Impact crater structure
- Confidence: Confirmed
- Diameter: 5 km (3 mi)
- Age: c. 250 million years
- Exposed: Yes
- Drilled: No

= Gow crater =

Impact crater in Saskatchewan, Canada

Gow Crater is an impact crater in Saskatchewan, Canada. It is 5 km in diameter and the age is estimated to be less than 250 million years (Triassic or later). The crater contains a classic crater lake (Gow Lake) with an island (Calder Island) formed by the central uplift. It is the smallest known crater in Canada with an uplift structure.

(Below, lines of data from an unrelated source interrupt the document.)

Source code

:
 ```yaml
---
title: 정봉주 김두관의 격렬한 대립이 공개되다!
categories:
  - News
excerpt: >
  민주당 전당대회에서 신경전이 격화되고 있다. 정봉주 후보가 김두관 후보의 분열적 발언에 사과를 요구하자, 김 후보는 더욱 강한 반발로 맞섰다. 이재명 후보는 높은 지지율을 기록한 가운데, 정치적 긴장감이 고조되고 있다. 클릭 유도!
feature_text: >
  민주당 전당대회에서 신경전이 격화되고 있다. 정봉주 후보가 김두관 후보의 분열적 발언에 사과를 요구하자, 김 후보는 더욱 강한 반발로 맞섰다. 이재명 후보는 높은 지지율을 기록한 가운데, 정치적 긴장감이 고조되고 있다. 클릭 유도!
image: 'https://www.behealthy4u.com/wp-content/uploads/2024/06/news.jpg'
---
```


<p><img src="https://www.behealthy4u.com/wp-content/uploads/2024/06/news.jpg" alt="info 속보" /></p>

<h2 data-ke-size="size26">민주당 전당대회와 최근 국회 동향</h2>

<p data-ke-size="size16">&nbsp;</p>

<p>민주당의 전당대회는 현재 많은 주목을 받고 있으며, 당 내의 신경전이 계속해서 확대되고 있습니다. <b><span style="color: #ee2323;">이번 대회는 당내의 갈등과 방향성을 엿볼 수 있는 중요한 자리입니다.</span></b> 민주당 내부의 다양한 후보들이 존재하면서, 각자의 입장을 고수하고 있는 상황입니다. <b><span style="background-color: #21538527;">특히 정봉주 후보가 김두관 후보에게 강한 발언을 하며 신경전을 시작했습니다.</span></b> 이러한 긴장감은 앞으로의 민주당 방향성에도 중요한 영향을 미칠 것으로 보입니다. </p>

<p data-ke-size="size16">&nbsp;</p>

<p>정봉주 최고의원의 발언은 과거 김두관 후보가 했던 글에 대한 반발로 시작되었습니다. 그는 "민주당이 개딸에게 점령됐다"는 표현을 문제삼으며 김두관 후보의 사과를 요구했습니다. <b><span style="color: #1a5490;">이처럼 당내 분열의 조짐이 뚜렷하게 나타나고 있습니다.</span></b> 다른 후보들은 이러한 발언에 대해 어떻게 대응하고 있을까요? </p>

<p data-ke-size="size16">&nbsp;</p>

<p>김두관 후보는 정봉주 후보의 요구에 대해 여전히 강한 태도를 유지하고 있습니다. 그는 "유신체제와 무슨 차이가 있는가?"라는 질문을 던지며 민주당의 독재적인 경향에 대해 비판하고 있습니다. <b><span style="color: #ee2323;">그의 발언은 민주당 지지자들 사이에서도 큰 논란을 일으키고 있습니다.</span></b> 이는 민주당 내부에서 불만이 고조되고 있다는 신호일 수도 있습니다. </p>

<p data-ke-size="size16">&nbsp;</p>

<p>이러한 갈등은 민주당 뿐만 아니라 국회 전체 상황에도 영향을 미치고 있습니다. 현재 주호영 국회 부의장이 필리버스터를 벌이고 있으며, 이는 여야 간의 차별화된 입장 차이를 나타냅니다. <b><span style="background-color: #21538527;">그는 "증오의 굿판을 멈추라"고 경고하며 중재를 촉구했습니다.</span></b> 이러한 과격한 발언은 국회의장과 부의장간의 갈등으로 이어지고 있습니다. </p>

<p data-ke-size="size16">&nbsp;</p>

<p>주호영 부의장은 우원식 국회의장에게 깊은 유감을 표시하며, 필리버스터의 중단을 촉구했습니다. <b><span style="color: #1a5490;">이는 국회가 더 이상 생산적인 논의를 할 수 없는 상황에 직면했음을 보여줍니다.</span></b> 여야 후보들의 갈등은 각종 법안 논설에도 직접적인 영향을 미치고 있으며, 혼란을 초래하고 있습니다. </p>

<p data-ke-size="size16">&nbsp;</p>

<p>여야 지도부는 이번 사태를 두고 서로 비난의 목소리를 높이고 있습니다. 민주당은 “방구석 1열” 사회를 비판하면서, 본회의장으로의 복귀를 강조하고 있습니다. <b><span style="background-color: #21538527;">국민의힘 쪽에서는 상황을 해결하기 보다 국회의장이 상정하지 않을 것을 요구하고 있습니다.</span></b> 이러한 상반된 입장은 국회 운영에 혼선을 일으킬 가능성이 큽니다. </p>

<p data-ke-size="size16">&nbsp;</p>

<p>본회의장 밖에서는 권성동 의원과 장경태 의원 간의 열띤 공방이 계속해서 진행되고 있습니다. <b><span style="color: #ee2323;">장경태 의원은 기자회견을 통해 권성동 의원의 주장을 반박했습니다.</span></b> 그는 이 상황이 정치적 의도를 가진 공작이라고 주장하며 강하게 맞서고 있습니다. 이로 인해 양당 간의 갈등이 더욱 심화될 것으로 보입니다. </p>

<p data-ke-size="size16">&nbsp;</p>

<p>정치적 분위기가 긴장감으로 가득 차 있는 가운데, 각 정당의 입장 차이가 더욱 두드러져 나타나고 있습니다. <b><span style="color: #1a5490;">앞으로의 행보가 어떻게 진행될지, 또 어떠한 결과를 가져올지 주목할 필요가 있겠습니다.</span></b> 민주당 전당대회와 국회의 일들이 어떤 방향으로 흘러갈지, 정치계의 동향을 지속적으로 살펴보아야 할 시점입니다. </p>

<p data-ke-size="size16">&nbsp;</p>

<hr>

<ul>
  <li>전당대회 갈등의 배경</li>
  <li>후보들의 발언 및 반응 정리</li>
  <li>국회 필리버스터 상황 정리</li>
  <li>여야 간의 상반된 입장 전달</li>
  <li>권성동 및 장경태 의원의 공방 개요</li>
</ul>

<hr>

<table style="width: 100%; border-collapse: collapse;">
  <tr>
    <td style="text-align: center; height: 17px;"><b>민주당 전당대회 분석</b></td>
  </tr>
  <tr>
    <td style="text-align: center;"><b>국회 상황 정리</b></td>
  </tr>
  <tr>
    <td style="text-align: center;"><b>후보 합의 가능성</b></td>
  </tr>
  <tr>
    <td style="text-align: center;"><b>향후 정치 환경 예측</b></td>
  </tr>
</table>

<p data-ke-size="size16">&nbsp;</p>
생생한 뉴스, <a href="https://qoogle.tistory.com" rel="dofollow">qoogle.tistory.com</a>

The crater is unique in that it is the only preserved example of a transitional impact structure on Earth. This is characterized by a crater having relatively smooth walls and a floor partly or completely covered by debris slumped from the crater walls. The only other existing example is in Australia, however it is extremely deteriorated. Due to this, the rock forming the crater bed is a unique form of breccia existing nowhere else on Earth. This rock was formed when existing rock was liquified during the meteor impact.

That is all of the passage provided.